I wrote earlier about President Trump’s continued attacks on Amazon, and his efforts to drive down stock shares, thereby harming Americans who have stock in the company.
I also mentioned that much of it is petty jealousy over a perceived rival’s success (Let’s be honest. Trump’s $3 billion versus Jeff Bezos’ $81+ billion hardly makes them rivals. That would suggest Trump is on the same level of success as Bezos.), and how the success of Amazon has cost Trump’s business.
Still, as president, Trump’s words have an affect on the economy and the stock market. Amazon has seen several hefty slips in the market, once the petulant, anti-capitalism commander-in-chief began his campaign to damage the company through social media.
They’ve lost a collective $260 billion as the e-commerce giant’s shares tumbled 2.8 percent since the president’s March 29 renewal of his social-media onslaught against the company run by Washington Post owner Jeff Bezos. It’s a bigger slide than the 0.9 percent decline on the S&P 500 index as well as drops of 1 percent and 1.7 percent on competitors Netflix and Walmart, respectively.

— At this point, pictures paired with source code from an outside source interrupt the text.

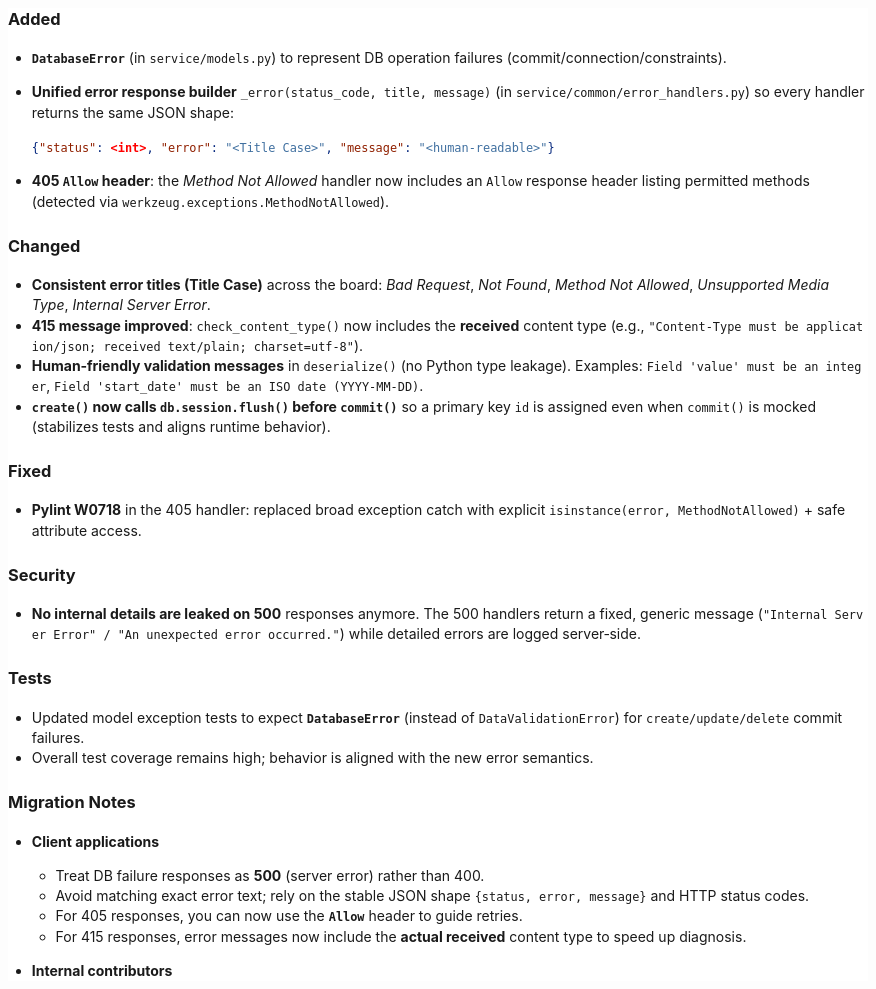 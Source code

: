 ### Added

* **`DatabaseError`** (in `service/models.py`) to represent DB operation failures (commit/connection/constraints).
* **Unified error response builder** `_error(status_code, title, message)` (in `service/common/error_handlers.py`) so every handler returns the same JSON shape:

  ```json
  {"status": <int>, "error": "<Title Case>", "message": "<human-readable>"}
  ```
* **405 `Allow` header**: the *Method Not Allowed* handler now includes an `Allow` response header listing permitted methods (detected via `werkzeug.exceptions.MethodNotAllowed`).

### Changed

* **Consistent error titles (Title Case)** across the board:
  *Bad Request*, *Not Found*, *Method Not Allowed*, *Unsupported Media Type*, *Internal Server Error*.
* **415 message improved**: `check_content_type()` now includes the **received** content type (e.g., `"Content-Type must be application/json; received text/plain; charset=utf-8"`).
* **Human‑friendly validation messages** in `deserialize()` (no Python type leakage). Examples:
  `Field 'value' must be an integer`, `Field 'start_date' must be an ISO date (YYYY-MM-DD)`.
* **`create()` now calls `db.session.flush()` before `commit()`** so a primary key `id` is assigned even when `commit()` is mocked (stabilizes tests and aligns runtime behavior).

### Fixed

* **Pylint W0718** in the 405 handler: replaced broad exception catch with explicit `isinstance(error, MethodNotAllowed)` + safe attribute access.

### Security

* **No internal details are leaked on 500** responses anymore. The 500 handlers return a fixed, generic message (`"Internal Server Error" / "An unexpected error occurred."`) while detailed errors are logged server‑side.

### Tests

* Updated model exception tests to expect **`DatabaseError`** (instead of `DataValidationError`) for `create/update/delete` commit failures.
* Overall test coverage remains high; behavior is aligned with the new error semantics.

### Migration Notes

* **Client applications**

  * Treat DB failure responses as **500** (server error) rather than 400.
  * Avoid matching exact error text; rely on the stable JSON shape `{status, error, message}` and HTTP status codes.
  * For 405 responses, you can now use the **`Allow`** header to guide retries.
  * For 415 responses, error messages now include the **actual received** content type to speed up diagnosis.
* **Internal contributors**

During that time, the president has argued that Seattle-based Amazon pays insufficient taxes, under-compensates the Postal Service for delivery of its packages and exploits the Post for lobbying purposes. Axios, meanwhile, reported that Trump has mused using anti-trust laws to rein in Amazon, which boasted a value of $935 billion before his most recent Twitter barrage.
The truth is, “snail mail” is taking a hit. People don’t write letters, anymore. They send email. They pay bills online or have them automatically withdrawn from the bank.

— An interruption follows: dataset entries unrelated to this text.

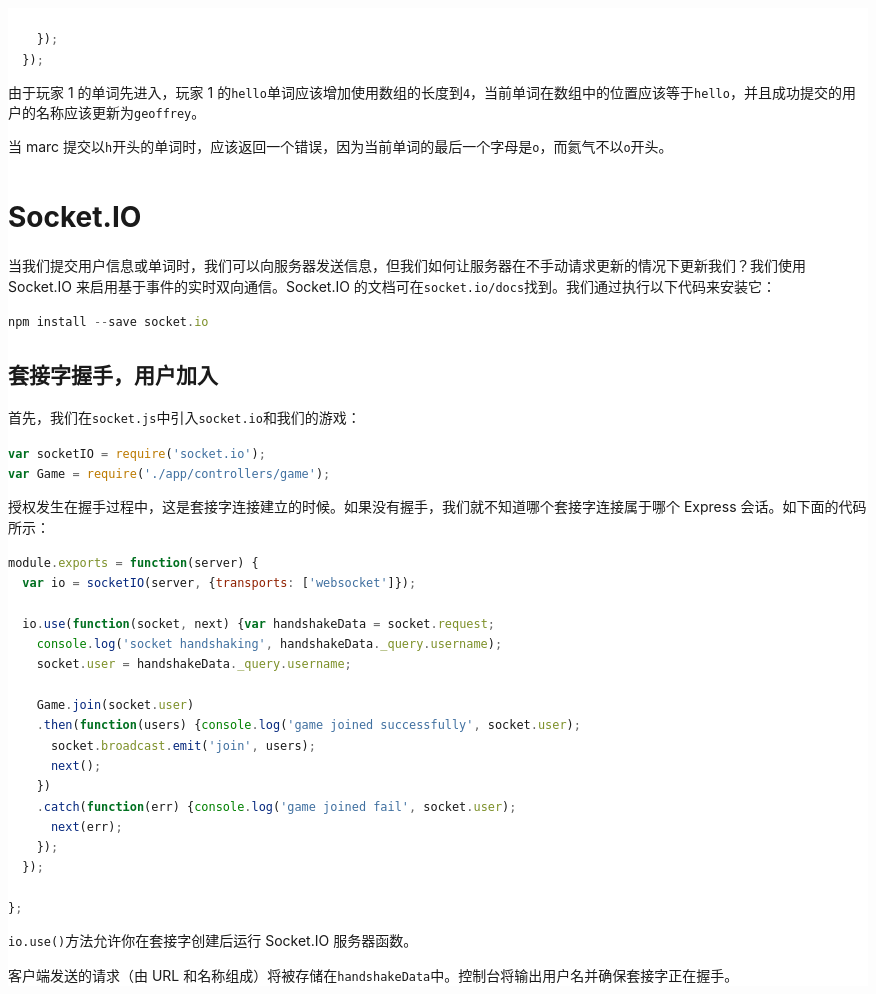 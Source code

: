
 ```js

    });
  });
```

由于玩家 1 的单词先进入，玩家 1 的`hello`单词应该增加使用数组的长度到`4`，当前单词在数组中的位置应该等于`hello`，并且成功提交的用户的名称应该更新为`geoffrey`。

当 marc 提交以`h`开头的单词时，应该返回一个错误，因为当前单词的最后一个字母是`o`，而氦气不以`o`开头。

# Socket.IO

当我们提交用户信息或单词时，我们可以向服务器发送信息，但我们如何让服务器在不手动请求更新的情况下更新我们？我们使用 Socket.IO 来启用基于事件的实时双向通信。Socket.IO 的文档可在`socket.io/docs`找到。我们通过执行以下代码来安装它：

```js
npm install --save socket.io

```

## 套接字握手，用户加入

首先，我们在`socket.js`中引入`socket.io`和我们的游戏：

```js
var socketIO = require('socket.io');
var Game = require('./app/controllers/game');
```

授权发生在握手过程中，这是套接字连接建立的时候。如果没有握手，我们就不知道哪个套接字连接属于哪个 Express 会话。如下面的代码所示：

```js
module.exports = function(server) {
  var io = socketIO(server, {transports: ['websocket']});

  io.use(function(socket, next) {var handshakeData = socket.request;
    console.log('socket handshaking', handshakeData._query.username);
    socket.user = handshakeData._query.username;

    Game.join(socket.user)
    .then(function(users) {console.log('game joined successfully', socket.user);
      socket.broadcast.emit('join', users);
      next();
    })
    .catch(function(err) {console.log('game joined fail', socket.user);
      next(err);
    });
  });

};
```

`io.use()`方法允许你在套接字创建后运行 Socket.IO 服务器函数。

客户端发送的请求（由 URL 和名称组成）将被存储在`handshakeData`中。控制台将输出用户名并确保套接字正在握手。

Honestly, just about the only thing that comes to the mailbox here is junk mail, campaign flyers, and packages from Amazon.

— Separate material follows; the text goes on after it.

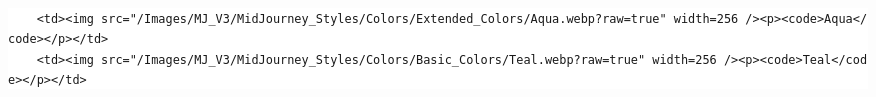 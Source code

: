 		<td><img src="/Images/MJ_V3/MidJourney_Styles/Colors/Extended_Colors/Aqua.webp?raw=true" width=256 /><p><code>Aqua</code></p></td>
		<td><img src="/Images/MJ_V3/MidJourney_Styles/Colors/Basic_Colors/Teal.webp?raw=true" width=256 /><p><code>Teal</code></p></td>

Where the USPS has been reporting losses every year in normal mail delivery, when it comes to package delivery, there has been 9.3 percent growth, drawing in $505 million.
“We deliver more e-commerce packages to homes than any other shipper,” Postmaster General Megan J. Brennan told analysts in February. “We’ve averaged double-digit growth in our package-delivery business over the past three years.”
And surprise, surprise. Trump is wrong about the taxes, as well:
$798 million in 2017, including $211 million to states and $724 million overseas. The company’s U.S. tax bill was a net negative of $137 million, following a GOP-led overhaul that reduced the top corporate rate to 21 percent from 35 percent. That compared with a federal income tax bill of $1.1 billion the year before and $215 million in 2015.
These facts are readily available and Trump has been informed. His unwillingness to stop going after a private business and disrupting the stock market makes it look very much like a planned attack.
It may also be illegal.
Is he violating federal securities laws by publicly/falsely commenting on Amazon – especially in light of the fact that he is the president – and driving the stock prices down?
Several MSNBC hosts brought up the possibility earlier Tuesday.
“If a person were to go out and knowingly spread false information about a stock, causing it to go down, that might be the kind of thing, in a normal world, the Securities and Exchange Commission would look into,” Velshi said. “The president is absolutely lying about Amazon, and it caused the stock to go down, but he’s the president.”
So is the president exempt from the same laws that would put Average Joe Stock Broker in hot water? Can his Twitter attacks be called “securities fraud”?
You can bet someone is looking into it. At least, we should hope so, lest the next victim be a company conservatives care about, with a [more] liberal president doing the targeting.
The U.S. Postal Service has been losing money for years, but in the wake of Trump’s tweets, some have said this is because the agency is required to pre-fund its pension benefits several decades in advance.
That would make a difference, wouldn’t it?
The USPS is a model of federal government efficiency, which is to say, it’s not, and this is what you get.
It’s time the start pushing back against the gilded toad in the White House, who is attempting to put the final stake in their heart, while damaging a private business and the U.S. stock market, in the process.